By Paul Harasim
Las Vegas Review-Journal (Nevada)
Copyright 2007 DR Partners d/b/a Las Vegas Review-Journal
All Rights Reserved
Blood seeped from her father’s mouth as she worked frantically to breathe air into his lungs.
Jennifer Lavin was remembering that day in her parent’s bedroom when she tried to save her dad’s life.
“It’s hard,” she said, her voice so soft that she was almost whispering.
She recalled how his face kept turning a deeper blue.
And she remembered how she had her mother close the door so that her younger brother wouldn’t see his dad die in front of him.

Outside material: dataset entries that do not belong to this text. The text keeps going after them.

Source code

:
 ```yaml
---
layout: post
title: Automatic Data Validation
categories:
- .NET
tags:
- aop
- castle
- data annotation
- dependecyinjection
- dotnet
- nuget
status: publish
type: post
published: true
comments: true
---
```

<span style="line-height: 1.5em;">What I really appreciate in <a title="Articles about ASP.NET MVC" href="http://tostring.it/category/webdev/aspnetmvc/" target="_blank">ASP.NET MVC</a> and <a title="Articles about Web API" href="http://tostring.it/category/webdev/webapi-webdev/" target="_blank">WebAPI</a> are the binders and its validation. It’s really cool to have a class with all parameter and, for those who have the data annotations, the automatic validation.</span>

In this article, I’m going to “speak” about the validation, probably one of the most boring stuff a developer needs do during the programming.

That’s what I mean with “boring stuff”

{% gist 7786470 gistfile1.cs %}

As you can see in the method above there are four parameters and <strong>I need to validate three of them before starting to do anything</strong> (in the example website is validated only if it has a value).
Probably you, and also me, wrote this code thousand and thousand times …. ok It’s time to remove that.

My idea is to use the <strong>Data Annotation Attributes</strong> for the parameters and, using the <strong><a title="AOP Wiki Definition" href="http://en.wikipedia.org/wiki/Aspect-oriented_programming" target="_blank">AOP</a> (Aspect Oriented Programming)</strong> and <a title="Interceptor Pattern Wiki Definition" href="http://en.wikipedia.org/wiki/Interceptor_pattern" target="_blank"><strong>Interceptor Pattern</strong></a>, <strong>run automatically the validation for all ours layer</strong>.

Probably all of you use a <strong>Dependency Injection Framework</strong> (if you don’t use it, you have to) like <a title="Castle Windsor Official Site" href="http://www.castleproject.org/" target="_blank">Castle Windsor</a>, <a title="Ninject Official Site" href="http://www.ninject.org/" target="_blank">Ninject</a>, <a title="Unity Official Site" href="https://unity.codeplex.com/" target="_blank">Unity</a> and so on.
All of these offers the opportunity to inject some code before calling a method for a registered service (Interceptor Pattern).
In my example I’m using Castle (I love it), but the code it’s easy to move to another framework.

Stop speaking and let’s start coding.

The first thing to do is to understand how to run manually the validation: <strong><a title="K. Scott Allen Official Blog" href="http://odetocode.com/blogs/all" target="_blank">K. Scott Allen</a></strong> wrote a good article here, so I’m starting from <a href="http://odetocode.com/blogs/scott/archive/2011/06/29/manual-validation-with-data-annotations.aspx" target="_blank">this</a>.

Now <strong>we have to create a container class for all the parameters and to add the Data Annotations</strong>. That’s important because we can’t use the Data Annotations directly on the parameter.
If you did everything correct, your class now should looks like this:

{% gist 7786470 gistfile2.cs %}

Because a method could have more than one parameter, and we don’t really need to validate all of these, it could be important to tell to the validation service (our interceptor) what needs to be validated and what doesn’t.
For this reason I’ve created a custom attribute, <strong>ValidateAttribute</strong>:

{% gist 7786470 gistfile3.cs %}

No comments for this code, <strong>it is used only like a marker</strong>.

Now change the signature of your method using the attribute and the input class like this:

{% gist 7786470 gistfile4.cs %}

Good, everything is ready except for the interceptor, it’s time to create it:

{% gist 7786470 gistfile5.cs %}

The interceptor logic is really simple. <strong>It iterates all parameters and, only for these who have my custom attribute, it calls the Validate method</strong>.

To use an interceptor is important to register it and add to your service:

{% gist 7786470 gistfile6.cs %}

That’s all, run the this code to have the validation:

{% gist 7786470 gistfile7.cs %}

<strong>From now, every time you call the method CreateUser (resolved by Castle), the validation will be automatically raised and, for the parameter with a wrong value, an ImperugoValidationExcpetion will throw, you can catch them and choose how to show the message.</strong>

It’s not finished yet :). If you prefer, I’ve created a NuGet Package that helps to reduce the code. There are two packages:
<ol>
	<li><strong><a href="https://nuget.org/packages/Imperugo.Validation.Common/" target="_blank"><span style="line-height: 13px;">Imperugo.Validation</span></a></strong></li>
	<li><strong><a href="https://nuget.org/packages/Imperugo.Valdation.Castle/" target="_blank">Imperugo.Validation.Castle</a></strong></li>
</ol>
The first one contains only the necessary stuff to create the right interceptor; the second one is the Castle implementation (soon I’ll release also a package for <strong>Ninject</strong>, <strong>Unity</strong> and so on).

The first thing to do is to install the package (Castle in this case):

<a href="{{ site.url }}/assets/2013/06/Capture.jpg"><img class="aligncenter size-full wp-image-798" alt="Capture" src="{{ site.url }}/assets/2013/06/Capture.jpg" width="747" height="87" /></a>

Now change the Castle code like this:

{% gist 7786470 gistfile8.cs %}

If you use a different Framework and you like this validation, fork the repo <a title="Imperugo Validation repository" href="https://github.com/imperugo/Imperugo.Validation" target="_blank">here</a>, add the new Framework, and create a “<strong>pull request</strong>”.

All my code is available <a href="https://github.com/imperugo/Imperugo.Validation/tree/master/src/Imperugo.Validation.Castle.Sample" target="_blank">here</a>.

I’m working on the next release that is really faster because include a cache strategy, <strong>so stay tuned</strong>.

“At first, I didn’t know whether I could continue working as an EMT (emergency medical technician),” Lavin, 22, said Tuesday as she sat inside the medical facility at the Las Vegas Motor Speedway. “I wondered if I could have done more. I wasn’t sure I could handle it. “
But she has worked through what happened in December 2004 so well that Dr. Dale Carrison, the medical director at the speedway, calls her an indispensable member of the medical team working this NASCAR weekend in Las Vegas.
“She has been through a lot but I think she’s grown even stronger. She’s the kind of person we’re so fortunate to have, always willing to go the extra mile to help people,” said Carrison, who is also director of emergency services at the University Medical Center. “She’s always ready to go.”
The racetrack medical staff takes care of just about every ailment that members of the NASCAR family suffer while in Las Vegas. Race spectators who fall ill also get treatment.
“Our emergency room at the track acts like practically any other emergency room,” Carrison said. “If it’s something serious, we send them to UMC.”
It was early in the morning when Lavin was awakened at home by the cries of her mother. Her father, her mother said, wouldn’t wake up in bed and he didn’t seem to be breathing.
Lavin started the emergency measures she had learned in EMT training as her mother called 911.
She couldn’t get a pulse.
“I knew in my heart he was gone, but I had to try,” she said. “There was so much blood. It felt like I worked with him for a long, long time, but in reality I know it was just minutes. Your time gets so skewed at a time like that.”
Firefighters and paramedics who arrived on the scene told her there was nothing she could have done. So did doctors.
Her father had suffered from gastrointestinal bleeding. Though he had no previous symptoms, an ulcer may have burst inside him.
“We didn’t have an autopsy done, so we’ll never know the exact cause for sure,” Lavin said.
Michael Lavin, a self-employed electrician, was 52 when he died.
As she thought about quitting work as an EMT in the wake of her father’s death, she also remembered the good days with her father. She remembered his zest for life, how he’d take her out on a motorcycle when she was a little girl.
“We’d ride all over town,” she said. “It was so much fun.”
She also remembered how he took her fishing and shared his values.
Help people when you can, he said, and be around others who also want to make the world a better place. And make sure, he said, that you do the best you can at whatever you do.
“That’s one reason why I love this job at the racetrack,” she said. “We’re 200 people who want to help others out. People like Dr. Carrison and Dr (Dave) MacIntrye (a trauma surgeon) will do all they can, just like we all do, to help people.”
In the end, what made Lavin keep on working as an EMT, and what keeps her dream alive of becoming a paramedic, she said, is her father.
“My father was so proud of me, of my helping people,” she said. “He wouldn’t have wanted me to quit. I realize now that no matter what I would have done, my father still would have died. My dad is making me work harder than ever.”